Despite major advances in early revascularization techniques, cardiovascular diseases are still the leading cause of death worldwide, and myocardial infarctions contribute heavily to this. Over the past decades, it has become apparent that reperfusion of blood to a previously ischemic area of the heart causes damage in and of itself, and that this ischemia reperfusion induced injury can be reduced by up to 50% by mechanical manipulation of the blood flow to the heart. The recent discovery of remote ischemic preconditioning (RIPC) provides a non-invasive approach of inducing this cardioprotection at a distance. Finding its endogenous mediators and their operative mode is an important step toward increasing the ischemic tolerance. The release of humoral factor(s) upon RIPC was recently demonstrated and several candidate proteins were published as possible mediators of the cardioprotection. Before clinical applicability, these potential biomarkers and their efficiency must be validated, a task made challenging by the large heterogeneity in reported data and results. Here, in an attempt to reproduce and provide more experimental data on these mediators, we conducted an unbiased in-depth analysis of the human plasma proteome before and after RIPC. From the 68 protein markers reported in the literature, only 28 could be mapped to manually reviewed (Swiss-Prot) protein sequences. 23 of them were monitored in our untargeted experiment. However, their significant regulation could not be reproducibly estimated. In fact, among the 394 plasma proteins we accurately quantified, no significant regulation could be confidently and reproducibly assessed. This indicates that it is difficult to both monitor and reproduce published data from experiments exploring for RIPC induced plasma proteomic regulations, and suggests that further work should be directed towards small humoral factors.
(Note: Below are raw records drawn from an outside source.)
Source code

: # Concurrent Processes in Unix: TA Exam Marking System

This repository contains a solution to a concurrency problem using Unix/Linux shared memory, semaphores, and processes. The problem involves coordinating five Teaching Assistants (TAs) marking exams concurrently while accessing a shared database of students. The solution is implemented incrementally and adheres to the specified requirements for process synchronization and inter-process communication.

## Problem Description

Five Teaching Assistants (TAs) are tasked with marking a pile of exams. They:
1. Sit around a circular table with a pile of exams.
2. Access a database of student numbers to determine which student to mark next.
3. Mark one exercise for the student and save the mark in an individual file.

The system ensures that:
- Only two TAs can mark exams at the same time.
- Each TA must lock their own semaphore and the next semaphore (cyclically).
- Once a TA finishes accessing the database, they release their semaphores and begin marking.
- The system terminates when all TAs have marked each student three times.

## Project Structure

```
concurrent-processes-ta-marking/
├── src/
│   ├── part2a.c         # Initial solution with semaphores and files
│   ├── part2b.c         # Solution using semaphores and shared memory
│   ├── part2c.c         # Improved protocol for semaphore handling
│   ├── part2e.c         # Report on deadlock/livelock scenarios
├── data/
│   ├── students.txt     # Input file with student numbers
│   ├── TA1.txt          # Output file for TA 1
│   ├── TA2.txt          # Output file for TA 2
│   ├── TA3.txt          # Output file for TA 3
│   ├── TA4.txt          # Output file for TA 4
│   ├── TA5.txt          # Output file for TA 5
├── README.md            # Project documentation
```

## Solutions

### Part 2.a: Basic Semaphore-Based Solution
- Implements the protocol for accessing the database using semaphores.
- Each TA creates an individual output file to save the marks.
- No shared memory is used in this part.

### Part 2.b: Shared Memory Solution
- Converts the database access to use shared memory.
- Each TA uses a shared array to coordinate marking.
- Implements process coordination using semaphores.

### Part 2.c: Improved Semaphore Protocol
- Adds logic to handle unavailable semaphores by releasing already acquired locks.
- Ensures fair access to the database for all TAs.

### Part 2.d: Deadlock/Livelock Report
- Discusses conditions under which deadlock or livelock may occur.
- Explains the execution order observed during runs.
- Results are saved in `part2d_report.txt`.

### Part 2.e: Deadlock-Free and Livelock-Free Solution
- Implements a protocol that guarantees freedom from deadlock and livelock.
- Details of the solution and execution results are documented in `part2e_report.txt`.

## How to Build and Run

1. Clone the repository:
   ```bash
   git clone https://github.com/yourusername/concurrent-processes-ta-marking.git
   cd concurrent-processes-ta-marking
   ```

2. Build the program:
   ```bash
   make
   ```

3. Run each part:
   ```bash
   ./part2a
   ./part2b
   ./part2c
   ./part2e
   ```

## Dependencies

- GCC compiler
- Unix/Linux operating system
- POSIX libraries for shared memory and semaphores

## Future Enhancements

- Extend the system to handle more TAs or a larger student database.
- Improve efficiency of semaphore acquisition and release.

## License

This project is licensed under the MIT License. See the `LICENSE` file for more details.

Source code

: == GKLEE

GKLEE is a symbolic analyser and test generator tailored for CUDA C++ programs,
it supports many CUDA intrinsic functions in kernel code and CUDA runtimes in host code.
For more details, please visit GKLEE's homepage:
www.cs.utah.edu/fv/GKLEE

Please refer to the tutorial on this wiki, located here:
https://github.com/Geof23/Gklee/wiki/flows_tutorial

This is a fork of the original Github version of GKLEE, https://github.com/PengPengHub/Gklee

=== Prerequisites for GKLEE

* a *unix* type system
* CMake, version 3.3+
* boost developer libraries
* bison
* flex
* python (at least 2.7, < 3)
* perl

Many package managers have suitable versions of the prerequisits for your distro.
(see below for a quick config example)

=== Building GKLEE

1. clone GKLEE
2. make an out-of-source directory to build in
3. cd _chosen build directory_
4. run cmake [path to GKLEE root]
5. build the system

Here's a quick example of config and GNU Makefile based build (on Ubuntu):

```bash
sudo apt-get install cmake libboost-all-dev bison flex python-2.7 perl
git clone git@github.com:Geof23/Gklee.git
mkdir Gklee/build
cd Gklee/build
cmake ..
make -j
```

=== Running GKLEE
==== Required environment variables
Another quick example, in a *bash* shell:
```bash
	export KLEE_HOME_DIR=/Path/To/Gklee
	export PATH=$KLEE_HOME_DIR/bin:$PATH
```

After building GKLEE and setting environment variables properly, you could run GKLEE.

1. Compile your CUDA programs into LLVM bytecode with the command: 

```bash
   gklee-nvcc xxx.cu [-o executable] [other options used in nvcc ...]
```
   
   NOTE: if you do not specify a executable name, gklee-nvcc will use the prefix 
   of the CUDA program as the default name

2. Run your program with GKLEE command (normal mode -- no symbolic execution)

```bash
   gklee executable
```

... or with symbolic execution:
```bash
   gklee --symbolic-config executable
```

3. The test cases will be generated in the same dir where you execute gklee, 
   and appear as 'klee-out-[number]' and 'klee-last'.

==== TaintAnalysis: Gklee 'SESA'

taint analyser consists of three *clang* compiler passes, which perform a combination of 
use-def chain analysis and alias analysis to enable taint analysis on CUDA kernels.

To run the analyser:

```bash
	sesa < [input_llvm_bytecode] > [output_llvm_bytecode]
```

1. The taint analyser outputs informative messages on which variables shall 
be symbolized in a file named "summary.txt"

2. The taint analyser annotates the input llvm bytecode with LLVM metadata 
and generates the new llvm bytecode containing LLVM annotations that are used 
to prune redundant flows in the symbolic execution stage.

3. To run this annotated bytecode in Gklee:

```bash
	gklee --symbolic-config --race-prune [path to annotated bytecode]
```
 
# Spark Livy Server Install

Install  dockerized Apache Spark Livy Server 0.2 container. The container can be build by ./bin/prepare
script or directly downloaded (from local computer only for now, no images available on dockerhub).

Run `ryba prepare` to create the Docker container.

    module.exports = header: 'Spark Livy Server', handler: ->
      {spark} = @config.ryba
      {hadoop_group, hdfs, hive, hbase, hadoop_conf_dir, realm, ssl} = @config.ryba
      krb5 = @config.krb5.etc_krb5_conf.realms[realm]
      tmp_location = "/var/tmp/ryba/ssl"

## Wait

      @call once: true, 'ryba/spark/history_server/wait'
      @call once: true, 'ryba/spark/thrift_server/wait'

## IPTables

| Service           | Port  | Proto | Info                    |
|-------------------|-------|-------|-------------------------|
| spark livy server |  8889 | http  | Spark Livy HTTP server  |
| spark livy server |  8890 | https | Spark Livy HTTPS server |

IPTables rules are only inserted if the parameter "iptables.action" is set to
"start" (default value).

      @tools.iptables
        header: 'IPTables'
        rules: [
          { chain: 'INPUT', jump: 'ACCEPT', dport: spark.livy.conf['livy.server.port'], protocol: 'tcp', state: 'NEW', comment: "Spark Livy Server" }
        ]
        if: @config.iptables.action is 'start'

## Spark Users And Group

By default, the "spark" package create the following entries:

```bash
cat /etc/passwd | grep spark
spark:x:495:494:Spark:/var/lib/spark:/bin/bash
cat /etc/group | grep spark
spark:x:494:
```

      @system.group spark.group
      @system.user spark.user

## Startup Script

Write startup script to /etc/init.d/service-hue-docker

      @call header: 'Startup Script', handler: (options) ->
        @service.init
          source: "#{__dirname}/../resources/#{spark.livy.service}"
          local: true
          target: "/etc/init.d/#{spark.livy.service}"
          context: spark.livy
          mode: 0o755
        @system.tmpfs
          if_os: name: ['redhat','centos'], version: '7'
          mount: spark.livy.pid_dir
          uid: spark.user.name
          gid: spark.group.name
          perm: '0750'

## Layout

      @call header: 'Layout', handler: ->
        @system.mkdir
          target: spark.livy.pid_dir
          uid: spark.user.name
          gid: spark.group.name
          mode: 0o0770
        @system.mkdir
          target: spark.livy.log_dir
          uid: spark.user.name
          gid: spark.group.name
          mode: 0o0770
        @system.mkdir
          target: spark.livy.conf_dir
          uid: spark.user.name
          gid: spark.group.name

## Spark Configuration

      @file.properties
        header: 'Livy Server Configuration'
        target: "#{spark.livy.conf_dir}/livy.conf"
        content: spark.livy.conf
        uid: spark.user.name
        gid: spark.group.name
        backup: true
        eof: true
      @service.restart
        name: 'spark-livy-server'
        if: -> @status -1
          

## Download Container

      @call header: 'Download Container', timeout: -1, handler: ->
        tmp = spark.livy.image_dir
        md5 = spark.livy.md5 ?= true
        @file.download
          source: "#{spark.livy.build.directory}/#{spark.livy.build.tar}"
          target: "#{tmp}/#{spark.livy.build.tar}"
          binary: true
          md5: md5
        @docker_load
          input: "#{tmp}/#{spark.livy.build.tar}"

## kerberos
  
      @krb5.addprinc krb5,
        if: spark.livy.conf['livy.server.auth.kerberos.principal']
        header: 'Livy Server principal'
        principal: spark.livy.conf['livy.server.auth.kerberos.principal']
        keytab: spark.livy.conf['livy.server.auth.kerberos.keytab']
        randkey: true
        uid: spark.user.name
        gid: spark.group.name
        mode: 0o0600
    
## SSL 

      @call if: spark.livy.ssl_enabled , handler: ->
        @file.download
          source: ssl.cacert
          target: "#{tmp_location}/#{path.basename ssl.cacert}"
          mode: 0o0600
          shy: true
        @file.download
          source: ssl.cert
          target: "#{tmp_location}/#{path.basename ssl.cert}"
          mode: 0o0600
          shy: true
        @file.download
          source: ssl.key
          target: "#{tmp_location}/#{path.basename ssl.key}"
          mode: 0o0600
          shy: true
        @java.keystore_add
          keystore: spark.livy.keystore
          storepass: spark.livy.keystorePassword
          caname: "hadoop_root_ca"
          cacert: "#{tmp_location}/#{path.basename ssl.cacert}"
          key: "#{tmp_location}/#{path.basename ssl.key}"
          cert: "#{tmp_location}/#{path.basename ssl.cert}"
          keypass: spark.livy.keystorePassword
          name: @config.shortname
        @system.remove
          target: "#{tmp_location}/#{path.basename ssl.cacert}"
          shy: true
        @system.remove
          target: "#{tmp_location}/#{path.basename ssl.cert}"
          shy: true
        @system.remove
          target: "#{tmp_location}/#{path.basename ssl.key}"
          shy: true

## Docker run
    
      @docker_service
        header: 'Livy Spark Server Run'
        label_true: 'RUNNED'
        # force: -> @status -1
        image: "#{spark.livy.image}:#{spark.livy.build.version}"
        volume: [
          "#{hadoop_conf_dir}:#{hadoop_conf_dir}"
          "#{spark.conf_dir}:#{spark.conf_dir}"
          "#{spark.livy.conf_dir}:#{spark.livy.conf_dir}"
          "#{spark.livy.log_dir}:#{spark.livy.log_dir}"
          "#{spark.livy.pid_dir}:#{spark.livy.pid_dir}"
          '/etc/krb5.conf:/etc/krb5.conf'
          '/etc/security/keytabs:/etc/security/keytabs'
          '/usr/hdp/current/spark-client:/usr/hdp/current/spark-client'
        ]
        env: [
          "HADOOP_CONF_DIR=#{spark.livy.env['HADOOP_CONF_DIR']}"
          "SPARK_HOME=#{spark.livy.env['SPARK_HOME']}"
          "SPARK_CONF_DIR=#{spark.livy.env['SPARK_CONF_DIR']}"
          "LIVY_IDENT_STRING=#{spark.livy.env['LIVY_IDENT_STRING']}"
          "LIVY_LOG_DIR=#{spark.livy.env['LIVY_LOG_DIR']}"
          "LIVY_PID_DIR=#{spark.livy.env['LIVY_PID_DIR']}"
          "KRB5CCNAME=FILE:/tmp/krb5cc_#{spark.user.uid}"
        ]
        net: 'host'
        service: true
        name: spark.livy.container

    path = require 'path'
To simplify this task, we made our proteomic dataset available via ProteomeXchange, where scientists can mine for novel potential targets.

Highlights

  • Remote ischemic preconditioning (RIPC) is an emerging treatment for reducing ischemia reperfusion injury (IRI) in the heart

  • This was demonstrated by a significant decrease in cardiac troponin I release, significantly improving prognosis with a reduction in mortality in the group receiving RIPC compared to controls [6]

  • Compelling preclinical evidence suggests communication via one or more unknown humoral factors: First, it seems that a period of reperfusion after the RIPC stimulus is required for protection, suggesting that wash-out of blood borne factors and transport to the site of protection is involved [8,9,10]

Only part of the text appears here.